3. Ketua umum KOPRI dari Masa ke Masa
1) Ismi Maryam BA (1967-1970)
2) Zalzilah Rahman BA (1971)
3) Siti Fatimah Bsc ( 1972)
4) Adibah Hamid (1973)
5) Wus’ah Suralaga (1973-1977)
6) Choirunnisa Yafishsham (1977)
7) Fadilah Suralaga (1977-1981)
8) Ida Farida (1981)
9) Lilis Nurul Husna (1981-1984)
10) Iis Kholilah (1985-1988)
11) Iriani Suaida (1988)
12) Dra. Khofifah Indar Parawangsa (1988-1991)

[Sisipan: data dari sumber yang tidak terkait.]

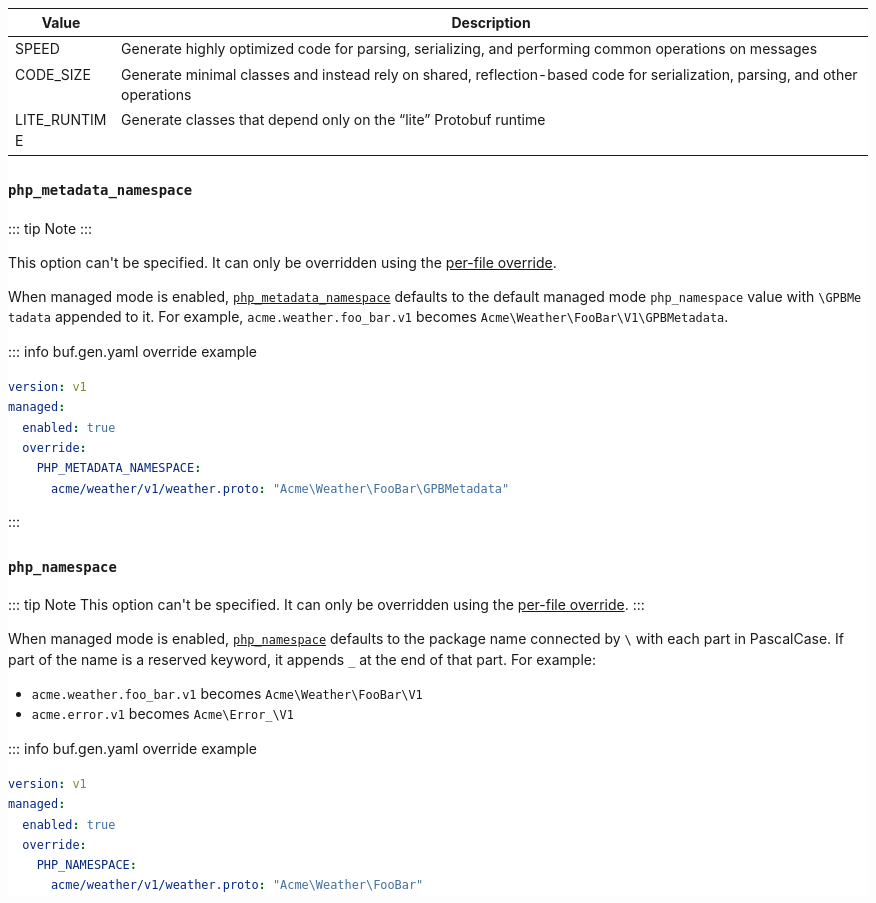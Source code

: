 | Value        | Description                                                                                                                 |
| ------------ | --------------------------------------------------------------------------------------------------------------------------- |
| SPEED        | Generate highly optimized code for parsing, serializing, and performing common operations on messages                       |
| CODE_SIZE    | Generate minimal classes and instead rely on shared, reflection-based code for serialization, parsing, and other operations |
| LITE_RUNTIME | Generate classes that depend only on the “lite” Protobuf runtime                                                            |

### `php_metadata_namespace`

::: tip
Note
:::

This option can't be specified. It can only be overridden using the [per-file override](#per-file-override).

When managed mode is enabled, [`php_metadata_namespace`](https://github.com/protocolbuffers/protobuf/blob/v24.2/src/google/protobuf/descriptor.proto#L488) defaults to the default managed mode `php_namespace` value with `\GPBMetadata` appended to it. For example, `acme.weather.foo_bar.v1` becomes `Acme\Weather\FooBar\V1\GPBMetadata`.

::: info buf.gen.yaml override example

```yaml
version: v1
managed:
  enabled: true
  override:
    PHP_METADATA_NAMESPACE:
      acme/weather/v1/weather.proto: "Acme\Weather\FooBar\GPBMetadata"
```

:::

### `php_namespace`

::: tip Note
This option can't be specified. It can only be overridden using the [per-file override](#per-file-override).
:::

When managed mode is enabled, [`php_namespace`](https://github.com/protocolbuffers/protobuf/blob/v24.2/src/google/protobuf/descriptor.proto#L483) defaults to the package name connected by `\` with each part in PascalCase. If part of the name is a reserved keyword, it appends `_` at the end of that part. For example:

- `acme.weather.foo_bar.v1` becomes `Acme\Weather\FooBar\V1`
- `acme.error.v1` becomes `Acme\Error_\V1`

::: info buf.gen.yaml override example

```yaml
version: v1
managed:
  enabled: true
  override:
    PHP_NAMESPACE:
      acme/weather/v1/weather.proto: "Acme\Weather\FooBar"
```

13) Dra. Ulha Soraya (1991)
14) Jauharoh Haddad (1991-1994)
15) Diana Mutiah (1994-1997)
16) Luluk Nur Hamidah ( 1997-2000)
17) Umi Wahyuni (2000-2003)
18) Efri Nasution (2003)
19) Winarti (2003-2005)
20) Ai’ Maryati Shalihah (2005-2007)
21) Eem Marhamah (2008-2010)
22) Irma Muthoharoh (2010-2013)
23) Ai Rahmayanti (2014-2016)
24) Septi Rahmawati (2017-2019)
25) Maya Muizatil Lutfillah (2021-2023)
4. Strategi Pengembangan KOPRI dan Upaya Pemberdayaan Perempuan dalam Organisasi PMII
a. Strategi Internal
Strategi awal yang dilakukan adalah strategi dalam pengembangan internal. Sebuah
organisasi menjadi cukup strategis, karena terdapat sistem yang mengatur bagaimana strategi
dibangun, kepemimpinan bekerja dan mekanisme diatur. Jadi, gerakan betul- betul terarah dan
terpimpin. Dan, semua elemen-elemen penting dalam organisasi tersebut, (tidak peduli apakah
organisasinya besar atau kecil) semua elemen itu harus dikelola. Pengelolaan terhadap elemen-
elemen organisasi itu disebut manajemen organisasi dan ketika menetapkan organisasi sebagai
media gerakan, kita pun harus menatanya sebagai organisasi gerakan. Individu yang bertugas
mengelolanya disebut Manajer Organisasi dan peran ini melekat dalam diri para pengurus
organisasi. Beberapa langkah penting yang seharusnya dilakukaan dalam strategi pengembangan
Internal :
a. Peningkatan Kualitas Sumber Daya Manusia
b. Penguatan Institusi KOPRI
c. Penguatan jaringan alumni KOPRI
d. Penguatan Ideologi dan narasi KOPRI
b. Strategi Eksternal
Pengembangan Organisasi Eksternal adalah upaya aksi dan konsolidasi Gerakan
KOPRI dalam rangka menuju masyarakat yang berkeadilan Gender. Dalam faktor
eksternal, KOPRI merupakan sebuah institusi yang intens dengan persoalan-persoalan
perempuan. Ini menjadi tantangan bagi KOPRI untuk terus melakukan penguatan
organisasi dan individu kader untuk dapat terjun langsung melakukan perubahan dalam
konteks sosial. Bukan hanya itu, KOPRI pun akan dihadapkan dengan lembaga lain yang
juga konsen dengan persoalan-persoalan perempuan (Derpartemen Pemerintahana, LSM,
dll.) KOPRI harus mampu mengkonsolidasikan diri bahkan me-leading baik gagasan
maupun gerakan sampai ke Grass root.